[Recorded data]
# # # # #

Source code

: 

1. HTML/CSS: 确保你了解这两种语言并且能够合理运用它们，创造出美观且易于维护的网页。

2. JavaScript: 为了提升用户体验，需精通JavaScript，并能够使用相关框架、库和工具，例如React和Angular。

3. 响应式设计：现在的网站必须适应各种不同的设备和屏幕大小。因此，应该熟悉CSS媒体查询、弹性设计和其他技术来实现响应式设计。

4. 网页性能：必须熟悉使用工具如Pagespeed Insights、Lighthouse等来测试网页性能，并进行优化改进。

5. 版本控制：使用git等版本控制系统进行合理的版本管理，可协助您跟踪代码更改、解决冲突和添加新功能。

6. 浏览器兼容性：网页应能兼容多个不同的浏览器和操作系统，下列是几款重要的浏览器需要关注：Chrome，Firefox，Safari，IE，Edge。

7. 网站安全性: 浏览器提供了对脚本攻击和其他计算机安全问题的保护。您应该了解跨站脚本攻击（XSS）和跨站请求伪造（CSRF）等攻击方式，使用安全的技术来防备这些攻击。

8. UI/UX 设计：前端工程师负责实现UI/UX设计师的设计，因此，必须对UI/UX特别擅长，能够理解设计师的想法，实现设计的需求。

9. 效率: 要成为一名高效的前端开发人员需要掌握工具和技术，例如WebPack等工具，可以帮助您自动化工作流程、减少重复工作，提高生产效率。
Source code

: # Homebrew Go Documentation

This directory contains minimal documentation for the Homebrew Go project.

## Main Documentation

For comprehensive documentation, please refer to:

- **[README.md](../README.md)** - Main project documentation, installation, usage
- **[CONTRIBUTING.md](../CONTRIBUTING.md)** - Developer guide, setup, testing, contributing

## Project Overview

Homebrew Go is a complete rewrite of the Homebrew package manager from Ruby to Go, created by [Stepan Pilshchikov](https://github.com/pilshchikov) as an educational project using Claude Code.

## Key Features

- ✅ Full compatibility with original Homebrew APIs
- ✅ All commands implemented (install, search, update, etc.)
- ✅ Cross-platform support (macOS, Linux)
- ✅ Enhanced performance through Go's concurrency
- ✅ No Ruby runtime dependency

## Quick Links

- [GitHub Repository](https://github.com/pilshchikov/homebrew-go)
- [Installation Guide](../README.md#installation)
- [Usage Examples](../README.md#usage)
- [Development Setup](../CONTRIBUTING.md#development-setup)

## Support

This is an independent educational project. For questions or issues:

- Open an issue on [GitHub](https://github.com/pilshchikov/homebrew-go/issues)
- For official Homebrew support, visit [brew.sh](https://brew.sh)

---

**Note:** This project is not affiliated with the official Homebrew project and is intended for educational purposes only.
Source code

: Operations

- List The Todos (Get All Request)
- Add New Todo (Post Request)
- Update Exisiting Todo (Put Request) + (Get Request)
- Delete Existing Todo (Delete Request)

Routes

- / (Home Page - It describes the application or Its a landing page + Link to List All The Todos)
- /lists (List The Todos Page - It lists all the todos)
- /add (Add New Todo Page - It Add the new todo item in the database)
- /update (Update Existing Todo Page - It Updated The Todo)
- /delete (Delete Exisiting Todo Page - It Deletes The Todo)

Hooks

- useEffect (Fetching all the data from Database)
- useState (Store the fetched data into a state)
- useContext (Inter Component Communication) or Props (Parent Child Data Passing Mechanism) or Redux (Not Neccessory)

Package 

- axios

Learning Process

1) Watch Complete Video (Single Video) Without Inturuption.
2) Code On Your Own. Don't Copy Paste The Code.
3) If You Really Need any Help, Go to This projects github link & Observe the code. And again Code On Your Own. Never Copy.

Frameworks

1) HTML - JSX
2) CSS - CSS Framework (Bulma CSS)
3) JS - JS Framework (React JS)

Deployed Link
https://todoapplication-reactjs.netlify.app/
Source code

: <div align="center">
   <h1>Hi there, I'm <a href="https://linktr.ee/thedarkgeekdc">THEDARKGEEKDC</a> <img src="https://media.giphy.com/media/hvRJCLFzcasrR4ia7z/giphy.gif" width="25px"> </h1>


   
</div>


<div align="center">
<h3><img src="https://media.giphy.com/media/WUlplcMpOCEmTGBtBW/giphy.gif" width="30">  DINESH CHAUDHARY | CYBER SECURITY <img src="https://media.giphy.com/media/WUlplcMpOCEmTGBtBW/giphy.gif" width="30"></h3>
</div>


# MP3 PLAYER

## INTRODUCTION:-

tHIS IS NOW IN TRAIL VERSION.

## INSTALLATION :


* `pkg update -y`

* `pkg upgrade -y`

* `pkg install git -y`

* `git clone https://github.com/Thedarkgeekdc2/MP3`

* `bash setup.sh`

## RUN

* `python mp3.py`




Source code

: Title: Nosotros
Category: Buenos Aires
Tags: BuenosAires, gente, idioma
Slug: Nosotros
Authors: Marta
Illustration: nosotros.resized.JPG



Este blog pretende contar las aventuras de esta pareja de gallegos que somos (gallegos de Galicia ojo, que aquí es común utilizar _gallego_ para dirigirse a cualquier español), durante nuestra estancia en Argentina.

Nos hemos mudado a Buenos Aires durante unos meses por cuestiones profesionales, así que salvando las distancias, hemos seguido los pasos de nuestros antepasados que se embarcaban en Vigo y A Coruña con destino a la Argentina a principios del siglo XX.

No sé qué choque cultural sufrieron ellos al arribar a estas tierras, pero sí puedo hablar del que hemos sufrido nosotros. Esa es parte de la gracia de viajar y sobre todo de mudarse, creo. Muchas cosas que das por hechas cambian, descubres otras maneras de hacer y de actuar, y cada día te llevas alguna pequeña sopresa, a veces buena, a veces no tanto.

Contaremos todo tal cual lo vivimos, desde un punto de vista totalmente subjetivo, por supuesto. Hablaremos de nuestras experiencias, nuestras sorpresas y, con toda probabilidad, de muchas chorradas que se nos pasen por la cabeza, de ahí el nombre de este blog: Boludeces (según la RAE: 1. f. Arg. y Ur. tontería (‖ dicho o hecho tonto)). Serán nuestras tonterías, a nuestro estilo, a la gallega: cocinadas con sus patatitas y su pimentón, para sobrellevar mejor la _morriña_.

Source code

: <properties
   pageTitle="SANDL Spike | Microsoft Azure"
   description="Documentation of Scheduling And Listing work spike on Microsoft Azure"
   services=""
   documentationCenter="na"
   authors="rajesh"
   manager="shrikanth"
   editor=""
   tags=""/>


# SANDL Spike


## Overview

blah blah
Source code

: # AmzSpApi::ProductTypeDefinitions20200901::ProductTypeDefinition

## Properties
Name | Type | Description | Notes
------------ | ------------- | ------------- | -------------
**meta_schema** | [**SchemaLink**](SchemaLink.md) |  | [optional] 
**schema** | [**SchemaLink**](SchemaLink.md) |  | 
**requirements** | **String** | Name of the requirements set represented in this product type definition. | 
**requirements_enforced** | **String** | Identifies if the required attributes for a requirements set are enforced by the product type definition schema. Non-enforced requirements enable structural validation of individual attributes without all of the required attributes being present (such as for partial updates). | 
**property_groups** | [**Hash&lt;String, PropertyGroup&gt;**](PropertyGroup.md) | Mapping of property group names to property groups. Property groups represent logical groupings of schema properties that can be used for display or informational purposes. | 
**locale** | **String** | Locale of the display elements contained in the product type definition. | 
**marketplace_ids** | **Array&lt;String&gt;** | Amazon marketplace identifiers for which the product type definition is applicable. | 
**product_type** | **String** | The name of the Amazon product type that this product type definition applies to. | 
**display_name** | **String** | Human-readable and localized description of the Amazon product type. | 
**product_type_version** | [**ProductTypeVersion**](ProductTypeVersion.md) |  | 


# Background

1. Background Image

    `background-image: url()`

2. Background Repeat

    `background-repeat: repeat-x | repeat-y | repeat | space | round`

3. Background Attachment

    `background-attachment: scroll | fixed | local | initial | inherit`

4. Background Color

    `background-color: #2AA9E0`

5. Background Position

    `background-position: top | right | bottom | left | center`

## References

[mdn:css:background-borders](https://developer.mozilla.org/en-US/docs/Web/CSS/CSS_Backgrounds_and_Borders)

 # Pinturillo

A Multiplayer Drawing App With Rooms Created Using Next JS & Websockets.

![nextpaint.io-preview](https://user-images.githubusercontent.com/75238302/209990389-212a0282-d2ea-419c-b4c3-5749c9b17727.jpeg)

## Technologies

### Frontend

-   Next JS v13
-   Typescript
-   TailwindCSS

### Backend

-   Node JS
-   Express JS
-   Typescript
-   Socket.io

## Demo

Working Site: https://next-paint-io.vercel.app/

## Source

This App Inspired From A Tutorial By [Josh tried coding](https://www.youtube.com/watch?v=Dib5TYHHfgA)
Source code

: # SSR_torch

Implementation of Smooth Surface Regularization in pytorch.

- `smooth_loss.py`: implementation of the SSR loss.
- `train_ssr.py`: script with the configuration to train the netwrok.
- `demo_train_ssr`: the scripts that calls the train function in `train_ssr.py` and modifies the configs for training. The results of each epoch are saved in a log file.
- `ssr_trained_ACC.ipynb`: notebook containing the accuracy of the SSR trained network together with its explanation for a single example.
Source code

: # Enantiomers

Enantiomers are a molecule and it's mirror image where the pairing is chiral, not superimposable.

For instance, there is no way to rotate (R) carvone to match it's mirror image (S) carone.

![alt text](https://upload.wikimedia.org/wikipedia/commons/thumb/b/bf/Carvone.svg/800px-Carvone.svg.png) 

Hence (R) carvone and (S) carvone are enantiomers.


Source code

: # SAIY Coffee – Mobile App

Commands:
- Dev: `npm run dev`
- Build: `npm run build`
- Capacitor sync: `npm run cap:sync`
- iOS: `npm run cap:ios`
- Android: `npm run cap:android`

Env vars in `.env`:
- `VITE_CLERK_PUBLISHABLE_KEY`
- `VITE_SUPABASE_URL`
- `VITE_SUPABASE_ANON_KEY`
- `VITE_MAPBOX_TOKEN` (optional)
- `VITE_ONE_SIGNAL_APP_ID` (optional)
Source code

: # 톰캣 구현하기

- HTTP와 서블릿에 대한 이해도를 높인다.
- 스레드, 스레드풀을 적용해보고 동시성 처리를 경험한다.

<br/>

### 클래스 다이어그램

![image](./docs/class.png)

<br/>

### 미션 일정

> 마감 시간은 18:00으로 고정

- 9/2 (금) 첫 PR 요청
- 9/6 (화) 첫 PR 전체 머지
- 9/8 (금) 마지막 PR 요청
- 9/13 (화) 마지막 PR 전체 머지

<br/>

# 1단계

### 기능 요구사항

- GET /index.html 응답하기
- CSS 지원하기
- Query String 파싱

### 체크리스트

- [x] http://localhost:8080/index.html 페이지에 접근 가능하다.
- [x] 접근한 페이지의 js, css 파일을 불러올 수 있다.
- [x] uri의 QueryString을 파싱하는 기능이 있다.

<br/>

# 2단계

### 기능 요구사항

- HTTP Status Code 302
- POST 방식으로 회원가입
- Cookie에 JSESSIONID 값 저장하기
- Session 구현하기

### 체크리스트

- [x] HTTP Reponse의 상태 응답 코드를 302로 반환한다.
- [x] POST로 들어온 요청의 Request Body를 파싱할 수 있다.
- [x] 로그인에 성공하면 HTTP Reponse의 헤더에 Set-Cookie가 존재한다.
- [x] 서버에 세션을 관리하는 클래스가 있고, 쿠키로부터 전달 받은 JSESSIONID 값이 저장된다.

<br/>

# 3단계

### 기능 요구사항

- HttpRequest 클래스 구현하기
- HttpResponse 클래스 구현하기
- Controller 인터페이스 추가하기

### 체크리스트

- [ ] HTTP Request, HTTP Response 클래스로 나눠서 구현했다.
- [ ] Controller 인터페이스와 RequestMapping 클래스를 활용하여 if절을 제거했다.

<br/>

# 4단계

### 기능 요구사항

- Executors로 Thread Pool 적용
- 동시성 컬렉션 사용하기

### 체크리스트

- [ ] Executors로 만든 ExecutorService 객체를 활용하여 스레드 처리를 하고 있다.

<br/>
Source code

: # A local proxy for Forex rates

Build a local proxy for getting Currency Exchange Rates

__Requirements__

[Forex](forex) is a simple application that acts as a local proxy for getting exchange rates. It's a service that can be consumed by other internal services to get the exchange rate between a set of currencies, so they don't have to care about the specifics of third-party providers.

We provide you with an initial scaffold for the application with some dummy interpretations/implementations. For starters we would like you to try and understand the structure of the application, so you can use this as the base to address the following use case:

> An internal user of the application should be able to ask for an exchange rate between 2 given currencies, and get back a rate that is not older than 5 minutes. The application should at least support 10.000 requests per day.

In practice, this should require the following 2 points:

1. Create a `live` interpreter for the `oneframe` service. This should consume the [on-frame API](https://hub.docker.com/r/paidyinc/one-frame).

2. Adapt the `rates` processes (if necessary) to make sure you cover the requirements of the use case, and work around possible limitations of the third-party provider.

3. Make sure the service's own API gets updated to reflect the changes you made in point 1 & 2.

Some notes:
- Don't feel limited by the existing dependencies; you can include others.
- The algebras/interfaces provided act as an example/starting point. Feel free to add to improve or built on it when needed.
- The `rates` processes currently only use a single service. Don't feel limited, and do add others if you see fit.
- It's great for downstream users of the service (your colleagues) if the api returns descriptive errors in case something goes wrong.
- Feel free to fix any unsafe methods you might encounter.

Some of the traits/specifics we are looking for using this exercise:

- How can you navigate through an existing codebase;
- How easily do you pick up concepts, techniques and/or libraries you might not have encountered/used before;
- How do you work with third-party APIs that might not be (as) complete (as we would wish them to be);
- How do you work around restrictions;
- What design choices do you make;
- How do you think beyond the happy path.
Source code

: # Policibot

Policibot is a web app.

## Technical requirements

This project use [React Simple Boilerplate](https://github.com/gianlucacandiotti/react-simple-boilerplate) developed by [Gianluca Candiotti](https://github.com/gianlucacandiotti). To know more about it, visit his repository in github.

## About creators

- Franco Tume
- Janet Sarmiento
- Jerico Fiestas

# # # # #

#### The task:
Look above for the line with "train the netwrok." and the line with "Hence (R) carvone"; transcribe both and all lines in between, exactly, and nothing else.

#### Written answer:
- `train_ssr.py`: script with the configuration to train the netwrok.
- `demo_train_ssr`: the scripts that calls the train function in `train_ssr.py` and modifies the configs for training. The results of each epoch are saved in a log file.
- `ssr_trained_ACC.ipynb`: notebook containing the accuracy of the SSR trained network together with its explanation for a single example.
Source code

: # Enantiomers

Enantiomers are a molecule and it's mirror image where the pairing is chiral, not superimposable.

For instance, there is no way to rotate (R) carvone to match it's mirror image (S) carone.

![alt text](https://upload.wikimedia.org/wikipedia/commons/thumb/b/bf/Carvone.svg/800px-Carvone.svg.png) 

Hence (R) carvone and (S) carvone are enantiomers.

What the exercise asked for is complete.